The Bulgarian Public Prosecutor’s Office has accused two police investigators of corruption. One of them objected to the legal classification of corruption given by the prosecution. The Bulgarian court dealing with the charges questioned its power to reclassify the offence at issue without informing the person prosecuted in advance. In that regard, it then made a (first) request for a preliminary ruling to the Court of Justice. That request is the subject of a case other than the present one that is still pending before the Court.1

The Bulgarian court then asked whether it should stay the proceedings in its entirety until the Court’s response, or whether it can continue to examine the case and, in particular continue to collect evidence, provided that it will not give a decision on the merits before having received that response. It therefore made a second request for a preliminary ruling to the Court to clarify that other question.
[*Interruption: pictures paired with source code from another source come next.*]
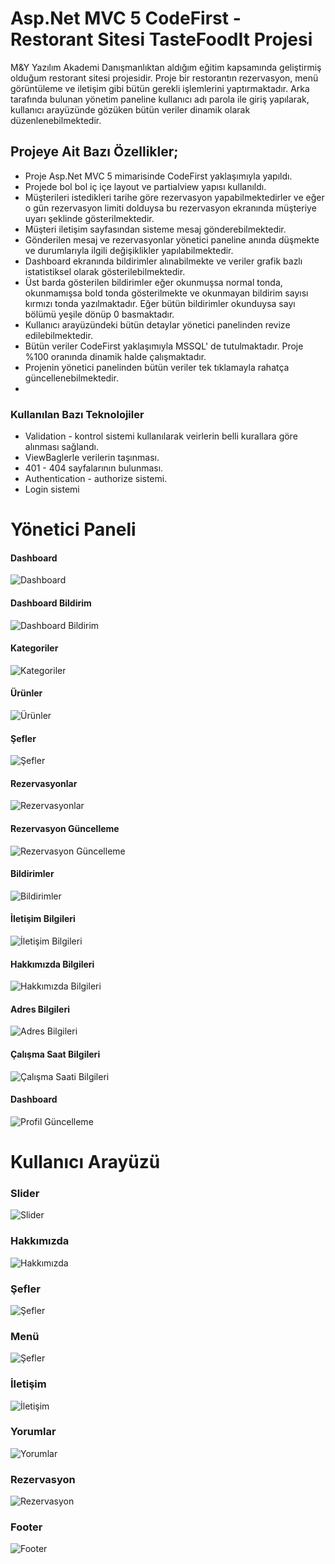 # Asp.Net MVC 5 CodeFirst - Restorant Sitesi TasteFoodIt Projesi
M&Y Yazılım Akademi Danışmanlıktan aldığım eğitim kapsamında geliştirmiş olduğum restorant sitesi projesidir. Proje bir restorantın rezervasyon, menü görüntüleme ve iletişim gibi bütün gerekli işlemlerini yaptırmaktadır. Arka tarafında bulunan yönetim paneline kullanıcı adı parola ile giriş yapılarak, kullanıcı arayüzünde gözüken bütün veriler dinamik olarak düzenlenebilmektedir.
## Projeye Ait Bazı Özellikler;
* Proje Asp.Net MVC 5 mimarisinde CodeFirst yaklaşımıyla yapıldı.
* Projede bol bol iç içe layout ve partialview yapısı kullanıldı.
* Müşterileri istedikleri tarihe göre rezervasyon yapabilmektedirler ve eğer o gün rezervasyon limiti dolduysa bu rezervasyon ekranında müşteriye uyarı şeklinde gösterilmektedir.
* Müşteri iletişim sayfasından sisteme mesaj gönderebilmektedir.
* Gönderilen mesaj ve rezervasyonlar yönetici paneline anında düşmekte ve durumlarıyla ilgili değişiklikler yapılabilmektedir.
* Dashboard ekranında bildirimler alınabilmekte ve veriler grafik bazlı istatistiksel olarak gösterilebilmektedir.
* Üst barda gösterilen bildirimler eğer okunmuşsa normal tonda, okunmamışsa bold tonda gösterilmekte ve okunmayan bildirim sayısı kırmızı tonda yazılmaktadır. Eğer bütün bildirimler okunduysa sayı bölümü yeşile dönüp 0 basmaktadır.
* Kullanıcı arayüzündeki bütün detaylar yönetici panelinden revize edilebilmektedir.
* Bütün veriler CodeFirst yaklaşımıyla MSSQL' de tutulmaktadır. Proje %100 oranında dinamik halde çalışmaktadır.
* Projenin yönetici panelinden bütün veriler tek tıklamayla rahatça güncellenebilmektedir.
* 
### Kullanılan Bazı Teknolojiler
* Validation - kontrol sistemi kullanılarak veirlerin belli kurallara göre alınması sağlandı.
* ViewBaglerle verilerin taşınması.
* 401 - 404 sayfalarının bulunması.
* Authentication - authorize sistemi.
* Login sistemi
# Yönetici Paneli

#### Dashboard
![Dashboard](https://github.com/batuhanyalin/TasteFoodIt/blob/master/TestFoodIt/ScreenShots/dashboard.png?raw=true)
#### Dashboard Bildirim
![Dashboard Bildirim](https://github.com/batuhanyalin/TasteFoodIt/blob/master/TestFoodIt/ScreenShots/dashboardnotif.png?raw=true)
#### Kategoriler
![Kategoriler](https://github.com/batuhanyalin/TasteFoodIt/blob/master/TestFoodIt/ScreenShots/categorylist.png?raw=true)
#### Ürünler
![Ürünler](https://github.com/batuhanyalin/TasteFoodIt/blob/master/TestFoodIt/ScreenShots/productlist.png?raw=true)
#### Şefler
![Şefler](https://github.com/batuhanyalin/TasteFoodIt/blob/master/TestFoodIt/ScreenShots/cheflist.png?raw=true)
#### Rezervasyonlar
![Rezervasyonlar](https://github.com/batuhanyalin/TasteFoodIt/blob/master/TestFoodIt/ScreenShots/reservationlist.png?raw=true)
#### Rezervasyon Güncelleme
![Rezervasyon Güncelleme](https://github.com/batuhanyalin/TasteFoodIt/blob/master/TestFoodIt/ScreenShots/reservationupdate.png?raw=true)
#### Bildirimler
![Bildirimler](https://github.com/batuhanyalin/TasteFoodIt/blob/master/TestFoodIt/ScreenShots/notificationlist.png?raw=true)
#### İletişim Bilgileri
![İletişim Bilgileri](https://github.com/batuhanyalin/TasteFoodIt/blob/master/TestFoodIt/ScreenShots/contactlist.png?raw=true)
#### Hakkımızda Bilgileri
![Hakkımızda Bilgileri](https://github.com/batuhanyalin/TasteFoodIt/blob/master/TestFoodIt/ScreenShots/aboutlist.png?raw=true)
#### Adres Bilgileri
![Adres Bilgileri](https://github.com/batuhanyalin/TasteFoodIt/blob/master/TestFoodIt/ScreenShots/addresslist.png?raw=true)
#### Çalışma Saat Bilgileri
![Çalışma Saati Bilgileri](https://github.com/batuhanyalin/TasteFoodIt/blob/master/TestFoodIt/ScreenShots/workhourlist.png?raw=true)
#### Dashboard
![Profil Güncelleme](https://github.com/batuhanyalin/TasteFoodIt/blob/master/TestFoodIt/ScreenShots/profileupdate.png?raw=true)
# Kullanıcı Arayüzü

### Slider
![Slider](https://github.com/batuhanyalin/TasteFoodIt/blob/master/TestFoodIt/ScreenShots/slider.png?raw=true)
### Hakkımızda
![Hakkımızda](https://github.com/batuhanyalin/TasteFoodIt/blob/master/TestFoodIt/ScreenShots/about.png?raw=true)
### Şefler
![Şefler](https://github.com/batuhanyalin/TasteFoodIt/blob/master/TestFoodIt/ScreenShots/chef.png?raw=true)
### Menü
![Şefler](https://github.com/batuhanyalin/TasteFoodIt/blob/master/TestFoodIt/ScreenShots/menu.png?raw=true)
### İletişim
![İletişim](https://github.com/batuhanyalin/TasteFoodIt/blob/master/TestFoodIt/ScreenShots/contact.png?raw=true)
### Yorumlar
![Yorumlar](https://github.com/batuhanyalin/TasteFoodIt/blob/master/TestFoodIt/ScreenShots/testimonial.png?raw=true)
### Rezervasyon
![Rezervasyon](https://github.com/batuhanyalin/TasteFoodIt/blob/master/TestFoodIt/ScreenShots/reservation.png?raw=true)
### Footer
![Footer](https://github.com/batuhanyalin/TasteFoodIt/blob/master/TestFoodIt/ScreenShots/footer.png?raw=true)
In its judgment of today, the Court’s answer is that EU law does not preclude a national court which has made a request for a preliminary ruling to the Court from staying the main proceedings only with regard to the aspects of those proceedings that are likely to be affected by the Court’s response to that request.

The preservation of the effectiveness of that procedure is not made impossible in practice or excessively difficult by a national rule which makes it possible, between the date on which a request for a preliminary ruling is made to the Court and that of the Court’s answer, to continue the main proceedings in order to carry out procedural steps. Those are steps that the referring court considers necessary and which concern aspects unrelated to the questions referred for a preliminary ruling, namely procedural steps which are not such as to prevent the referring court from complying, in the main proceedings, with the Court’s response.

Because a request for a preliminary ruling may be made to the Court even at an early stage of the main proceedings, it must be open to the referring court, pending the Court’s response to that request, to continue those proceedings for such procedural steps.

NOTE: A reference for a preliminary ruling allows the courts and tribunals of the Member States, in disputes which have been brought before them, to refer questions to the Court of Justice about the interpretation of European Union law or the validity of a European Union act. The Court of Justice does not decide the dispute itself. It is for the national court or tribunal to dispose of the case in accordance with the Court’s decision, which is similarly binding on other national courts or tribunals before which a similar issue is raised.


1 The pending case C-175/22 BK (Reclassification of the infringement). This concerns the interpretation of Directive 2012/13/EU of the European Parliament and of the Council of 22 May 2012 on the right to information in criminal proceedings (OJ 2012 L 142, p. 1), and the fundamental right of access to an impartial trial enshrined in the Charter of Fundamental Rights of the European Union.